• **What you are asked to do**:
Across the entries that follow, count each line holding "research" and state the total alone.

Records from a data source
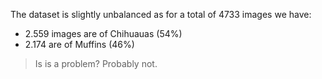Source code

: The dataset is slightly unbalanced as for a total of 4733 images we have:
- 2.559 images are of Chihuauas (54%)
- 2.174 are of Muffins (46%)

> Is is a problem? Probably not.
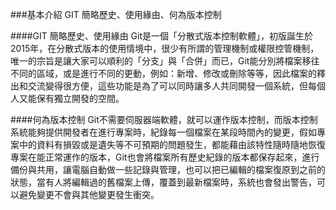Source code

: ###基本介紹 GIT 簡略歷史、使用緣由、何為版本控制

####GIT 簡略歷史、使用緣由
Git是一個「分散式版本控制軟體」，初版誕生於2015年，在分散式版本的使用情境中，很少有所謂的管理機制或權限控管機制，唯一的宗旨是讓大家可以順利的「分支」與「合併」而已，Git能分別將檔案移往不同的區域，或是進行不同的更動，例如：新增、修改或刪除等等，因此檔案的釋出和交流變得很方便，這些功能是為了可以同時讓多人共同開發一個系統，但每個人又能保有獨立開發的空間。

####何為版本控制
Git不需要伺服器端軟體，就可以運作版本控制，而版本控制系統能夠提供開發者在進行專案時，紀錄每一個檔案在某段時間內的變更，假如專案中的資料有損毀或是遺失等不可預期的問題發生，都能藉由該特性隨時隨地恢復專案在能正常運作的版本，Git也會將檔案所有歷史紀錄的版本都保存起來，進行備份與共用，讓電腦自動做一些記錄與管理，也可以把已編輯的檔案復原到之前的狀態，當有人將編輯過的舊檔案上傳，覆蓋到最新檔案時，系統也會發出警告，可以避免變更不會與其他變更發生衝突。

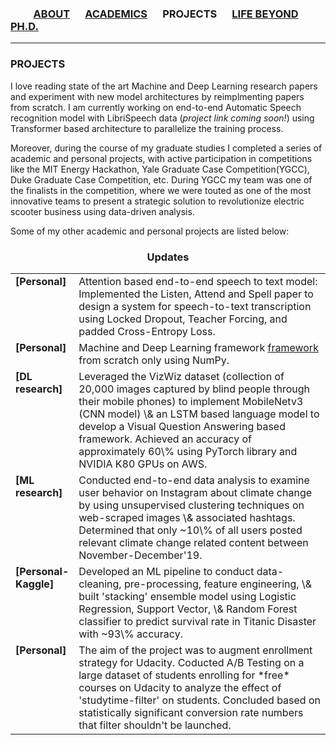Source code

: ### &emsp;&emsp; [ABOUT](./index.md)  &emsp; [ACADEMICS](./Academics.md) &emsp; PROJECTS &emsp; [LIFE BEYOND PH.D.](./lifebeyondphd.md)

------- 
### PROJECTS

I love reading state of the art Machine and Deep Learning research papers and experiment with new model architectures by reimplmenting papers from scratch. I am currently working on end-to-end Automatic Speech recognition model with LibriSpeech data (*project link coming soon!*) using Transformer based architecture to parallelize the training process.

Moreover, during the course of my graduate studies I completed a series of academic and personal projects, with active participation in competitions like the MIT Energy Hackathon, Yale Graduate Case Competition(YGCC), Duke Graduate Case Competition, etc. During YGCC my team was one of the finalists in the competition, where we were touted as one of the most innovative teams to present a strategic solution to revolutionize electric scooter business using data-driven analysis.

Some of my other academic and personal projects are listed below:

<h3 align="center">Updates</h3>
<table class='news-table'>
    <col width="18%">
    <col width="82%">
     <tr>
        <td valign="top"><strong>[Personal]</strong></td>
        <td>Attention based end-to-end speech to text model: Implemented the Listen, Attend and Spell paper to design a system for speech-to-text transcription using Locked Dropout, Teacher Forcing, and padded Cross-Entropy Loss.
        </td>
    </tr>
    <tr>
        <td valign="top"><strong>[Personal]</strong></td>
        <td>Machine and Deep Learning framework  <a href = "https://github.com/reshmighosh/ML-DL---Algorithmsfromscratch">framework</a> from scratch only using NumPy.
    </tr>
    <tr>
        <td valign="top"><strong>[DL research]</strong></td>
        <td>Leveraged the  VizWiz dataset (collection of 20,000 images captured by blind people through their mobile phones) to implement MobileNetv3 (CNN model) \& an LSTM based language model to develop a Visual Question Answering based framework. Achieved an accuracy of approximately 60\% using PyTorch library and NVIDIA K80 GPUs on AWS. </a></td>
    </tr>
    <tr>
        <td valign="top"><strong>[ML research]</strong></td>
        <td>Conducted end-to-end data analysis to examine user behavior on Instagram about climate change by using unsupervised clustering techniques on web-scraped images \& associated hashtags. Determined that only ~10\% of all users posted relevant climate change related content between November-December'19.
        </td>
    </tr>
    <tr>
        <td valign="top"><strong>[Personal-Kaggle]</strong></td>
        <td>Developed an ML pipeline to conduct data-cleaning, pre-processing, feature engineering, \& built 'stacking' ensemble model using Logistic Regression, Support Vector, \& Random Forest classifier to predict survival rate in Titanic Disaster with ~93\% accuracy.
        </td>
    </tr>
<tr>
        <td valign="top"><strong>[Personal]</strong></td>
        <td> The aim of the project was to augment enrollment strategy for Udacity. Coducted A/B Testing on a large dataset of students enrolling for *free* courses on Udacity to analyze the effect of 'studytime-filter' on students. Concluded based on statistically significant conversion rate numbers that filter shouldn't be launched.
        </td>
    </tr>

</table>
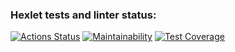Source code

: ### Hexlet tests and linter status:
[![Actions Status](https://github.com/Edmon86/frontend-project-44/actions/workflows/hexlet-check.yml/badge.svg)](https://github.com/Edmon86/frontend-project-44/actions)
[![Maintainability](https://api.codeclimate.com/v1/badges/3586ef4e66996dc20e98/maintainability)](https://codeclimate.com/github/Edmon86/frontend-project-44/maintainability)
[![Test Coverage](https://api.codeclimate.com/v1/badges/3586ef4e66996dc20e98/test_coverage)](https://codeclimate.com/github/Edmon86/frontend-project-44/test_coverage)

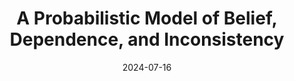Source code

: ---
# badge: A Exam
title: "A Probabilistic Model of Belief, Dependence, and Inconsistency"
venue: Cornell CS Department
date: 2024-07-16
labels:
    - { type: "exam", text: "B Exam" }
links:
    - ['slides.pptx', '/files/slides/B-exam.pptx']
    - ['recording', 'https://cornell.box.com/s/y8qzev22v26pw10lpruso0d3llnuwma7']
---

• **Task output**:
3